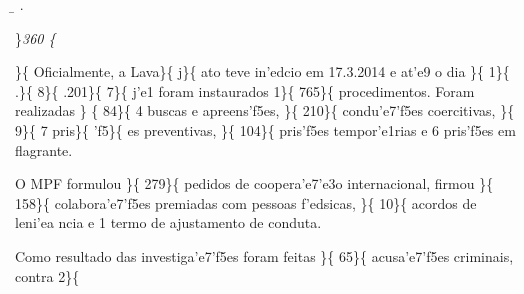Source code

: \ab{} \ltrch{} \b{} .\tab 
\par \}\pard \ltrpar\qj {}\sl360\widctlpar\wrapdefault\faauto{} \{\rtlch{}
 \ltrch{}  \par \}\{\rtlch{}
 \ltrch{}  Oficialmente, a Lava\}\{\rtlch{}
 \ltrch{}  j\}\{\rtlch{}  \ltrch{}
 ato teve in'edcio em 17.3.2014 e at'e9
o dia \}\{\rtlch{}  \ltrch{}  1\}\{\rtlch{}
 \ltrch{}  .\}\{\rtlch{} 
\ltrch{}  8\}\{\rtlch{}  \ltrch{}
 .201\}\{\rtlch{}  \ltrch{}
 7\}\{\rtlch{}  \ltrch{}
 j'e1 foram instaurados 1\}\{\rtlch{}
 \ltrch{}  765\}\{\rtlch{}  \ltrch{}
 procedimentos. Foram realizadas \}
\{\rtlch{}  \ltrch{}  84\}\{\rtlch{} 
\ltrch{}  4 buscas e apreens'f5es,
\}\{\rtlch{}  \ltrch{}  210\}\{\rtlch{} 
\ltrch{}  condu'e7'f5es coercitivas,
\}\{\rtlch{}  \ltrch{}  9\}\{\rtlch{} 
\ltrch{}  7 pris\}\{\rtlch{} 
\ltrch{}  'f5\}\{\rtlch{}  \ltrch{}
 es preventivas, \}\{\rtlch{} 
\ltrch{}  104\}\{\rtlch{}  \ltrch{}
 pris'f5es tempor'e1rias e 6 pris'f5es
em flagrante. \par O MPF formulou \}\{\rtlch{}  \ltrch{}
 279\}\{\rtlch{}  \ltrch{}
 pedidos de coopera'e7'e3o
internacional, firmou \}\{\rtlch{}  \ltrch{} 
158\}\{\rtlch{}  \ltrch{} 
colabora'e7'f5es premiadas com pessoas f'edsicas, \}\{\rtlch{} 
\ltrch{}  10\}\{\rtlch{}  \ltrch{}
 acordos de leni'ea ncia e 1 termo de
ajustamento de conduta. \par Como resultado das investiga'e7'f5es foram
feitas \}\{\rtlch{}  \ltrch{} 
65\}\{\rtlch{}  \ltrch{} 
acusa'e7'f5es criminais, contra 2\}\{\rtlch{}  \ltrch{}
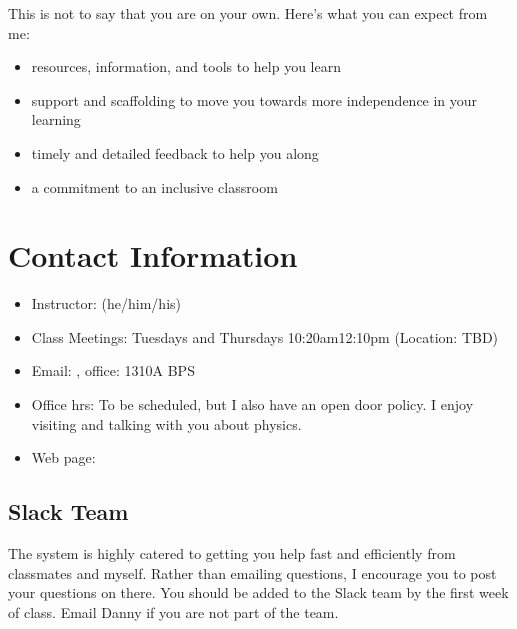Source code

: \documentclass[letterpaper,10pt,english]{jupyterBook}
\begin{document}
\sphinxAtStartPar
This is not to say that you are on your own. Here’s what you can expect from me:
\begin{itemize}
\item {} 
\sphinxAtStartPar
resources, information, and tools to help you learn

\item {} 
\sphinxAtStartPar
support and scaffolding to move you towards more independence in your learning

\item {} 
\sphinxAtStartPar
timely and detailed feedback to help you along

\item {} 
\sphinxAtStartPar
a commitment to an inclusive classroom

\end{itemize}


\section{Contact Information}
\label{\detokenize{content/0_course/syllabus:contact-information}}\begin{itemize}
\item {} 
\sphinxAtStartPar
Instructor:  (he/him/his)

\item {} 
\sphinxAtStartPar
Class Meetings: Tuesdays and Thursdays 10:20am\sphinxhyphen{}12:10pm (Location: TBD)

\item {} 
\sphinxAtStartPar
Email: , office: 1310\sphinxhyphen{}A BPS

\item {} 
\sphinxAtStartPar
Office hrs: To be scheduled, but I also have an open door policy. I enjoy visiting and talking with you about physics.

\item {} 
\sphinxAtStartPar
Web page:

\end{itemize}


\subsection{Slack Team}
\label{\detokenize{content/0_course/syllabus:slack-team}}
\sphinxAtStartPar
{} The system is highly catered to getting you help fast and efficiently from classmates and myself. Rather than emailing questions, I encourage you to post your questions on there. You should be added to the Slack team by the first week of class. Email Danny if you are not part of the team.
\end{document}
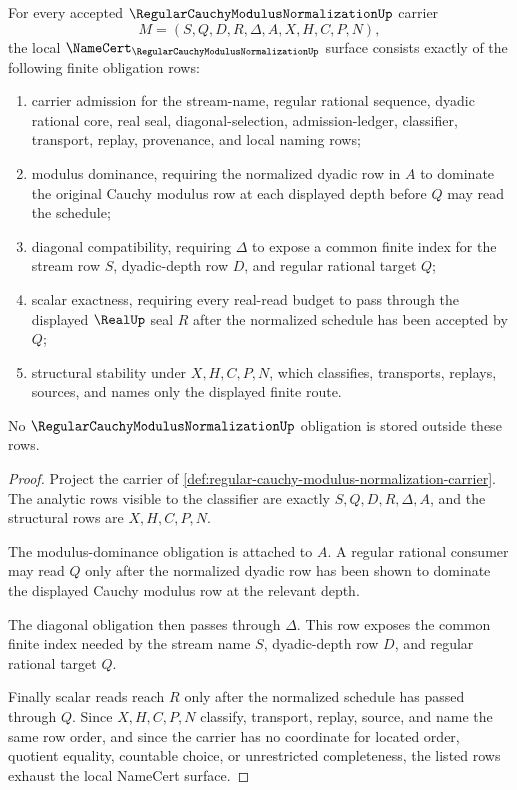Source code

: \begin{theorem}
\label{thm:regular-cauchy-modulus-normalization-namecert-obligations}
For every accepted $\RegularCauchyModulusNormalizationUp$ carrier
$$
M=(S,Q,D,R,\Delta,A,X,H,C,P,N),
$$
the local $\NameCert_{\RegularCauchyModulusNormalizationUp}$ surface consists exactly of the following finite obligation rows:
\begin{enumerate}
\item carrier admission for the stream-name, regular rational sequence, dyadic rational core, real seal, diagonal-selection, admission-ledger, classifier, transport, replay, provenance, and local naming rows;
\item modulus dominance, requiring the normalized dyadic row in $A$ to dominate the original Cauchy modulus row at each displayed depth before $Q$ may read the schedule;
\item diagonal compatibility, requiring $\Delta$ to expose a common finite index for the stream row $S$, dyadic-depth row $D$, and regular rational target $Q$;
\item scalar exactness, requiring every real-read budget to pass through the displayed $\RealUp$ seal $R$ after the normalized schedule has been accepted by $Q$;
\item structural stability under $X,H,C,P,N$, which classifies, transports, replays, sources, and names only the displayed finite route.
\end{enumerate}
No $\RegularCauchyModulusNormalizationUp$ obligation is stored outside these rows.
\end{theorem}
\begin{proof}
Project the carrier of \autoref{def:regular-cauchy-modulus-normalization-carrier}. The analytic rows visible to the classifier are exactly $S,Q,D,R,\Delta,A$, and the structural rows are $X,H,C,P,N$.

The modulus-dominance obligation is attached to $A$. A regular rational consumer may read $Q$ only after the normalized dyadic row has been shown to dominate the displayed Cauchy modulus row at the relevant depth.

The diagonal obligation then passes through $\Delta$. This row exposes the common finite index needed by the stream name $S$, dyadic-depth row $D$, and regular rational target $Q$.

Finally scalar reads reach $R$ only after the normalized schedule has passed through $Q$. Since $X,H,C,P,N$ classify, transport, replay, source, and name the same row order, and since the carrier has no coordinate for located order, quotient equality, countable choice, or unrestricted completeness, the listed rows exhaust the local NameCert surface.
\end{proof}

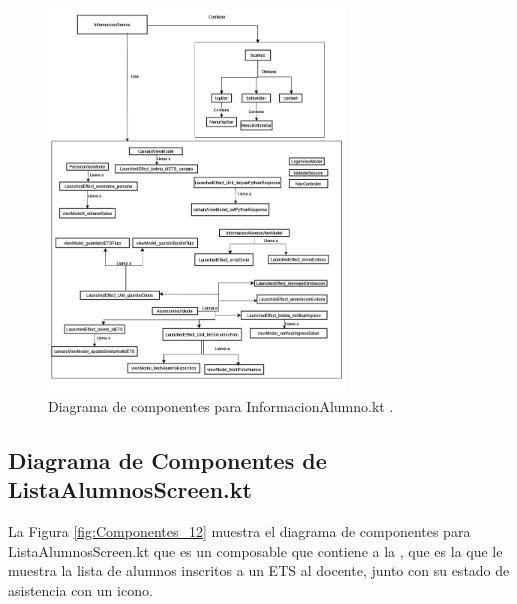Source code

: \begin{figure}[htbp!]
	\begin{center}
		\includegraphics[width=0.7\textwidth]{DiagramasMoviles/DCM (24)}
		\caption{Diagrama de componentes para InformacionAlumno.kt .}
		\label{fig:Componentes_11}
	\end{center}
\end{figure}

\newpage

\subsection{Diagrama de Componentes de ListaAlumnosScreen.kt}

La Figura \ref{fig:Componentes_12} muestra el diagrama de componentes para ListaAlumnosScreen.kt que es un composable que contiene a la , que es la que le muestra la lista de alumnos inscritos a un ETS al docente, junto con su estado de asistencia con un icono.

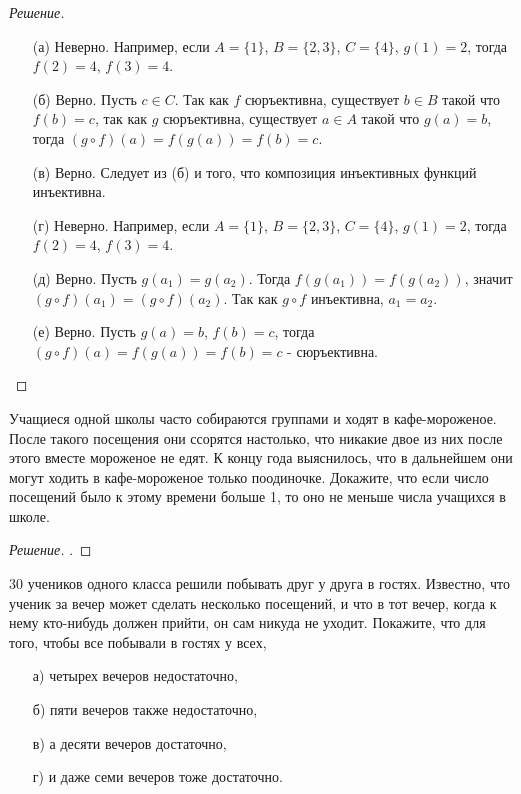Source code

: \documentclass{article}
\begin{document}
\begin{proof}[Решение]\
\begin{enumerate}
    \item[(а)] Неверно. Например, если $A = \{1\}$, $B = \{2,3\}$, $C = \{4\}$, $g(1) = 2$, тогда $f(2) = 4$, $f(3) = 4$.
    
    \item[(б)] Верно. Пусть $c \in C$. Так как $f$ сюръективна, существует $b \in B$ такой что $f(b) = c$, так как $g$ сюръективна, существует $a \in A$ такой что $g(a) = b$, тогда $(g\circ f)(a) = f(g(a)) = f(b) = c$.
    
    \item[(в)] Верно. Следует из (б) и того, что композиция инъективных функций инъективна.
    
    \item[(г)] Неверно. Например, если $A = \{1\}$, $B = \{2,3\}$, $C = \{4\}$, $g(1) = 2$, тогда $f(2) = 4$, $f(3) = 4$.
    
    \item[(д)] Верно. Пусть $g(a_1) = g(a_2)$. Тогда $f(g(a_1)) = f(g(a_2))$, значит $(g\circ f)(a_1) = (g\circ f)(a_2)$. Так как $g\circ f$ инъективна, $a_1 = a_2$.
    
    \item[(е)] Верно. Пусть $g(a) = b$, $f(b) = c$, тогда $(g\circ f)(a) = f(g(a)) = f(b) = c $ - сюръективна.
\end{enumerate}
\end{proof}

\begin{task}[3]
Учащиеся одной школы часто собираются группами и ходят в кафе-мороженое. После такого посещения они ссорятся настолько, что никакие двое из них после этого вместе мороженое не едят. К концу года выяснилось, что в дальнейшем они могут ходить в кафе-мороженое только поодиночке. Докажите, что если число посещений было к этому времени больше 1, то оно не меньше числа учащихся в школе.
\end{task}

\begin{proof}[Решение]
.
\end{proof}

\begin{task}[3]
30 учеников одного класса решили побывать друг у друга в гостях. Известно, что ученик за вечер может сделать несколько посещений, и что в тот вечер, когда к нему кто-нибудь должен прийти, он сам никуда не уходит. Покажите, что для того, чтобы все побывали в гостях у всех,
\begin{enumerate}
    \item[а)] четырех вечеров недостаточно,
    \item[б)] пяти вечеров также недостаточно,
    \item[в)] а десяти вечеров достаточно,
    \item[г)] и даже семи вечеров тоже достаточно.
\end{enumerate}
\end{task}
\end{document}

= = = =

→ REQUIRED ACTION
Each line in the listing above that includes the word "syllabus" needs to be copied out.

→ ANSWER SECTION
\label{\detokenize{content/0_course/syllabus:contact-information}}\begin{itemize}
\label{\detokenize{content/0_course/syllabus:slack-team}}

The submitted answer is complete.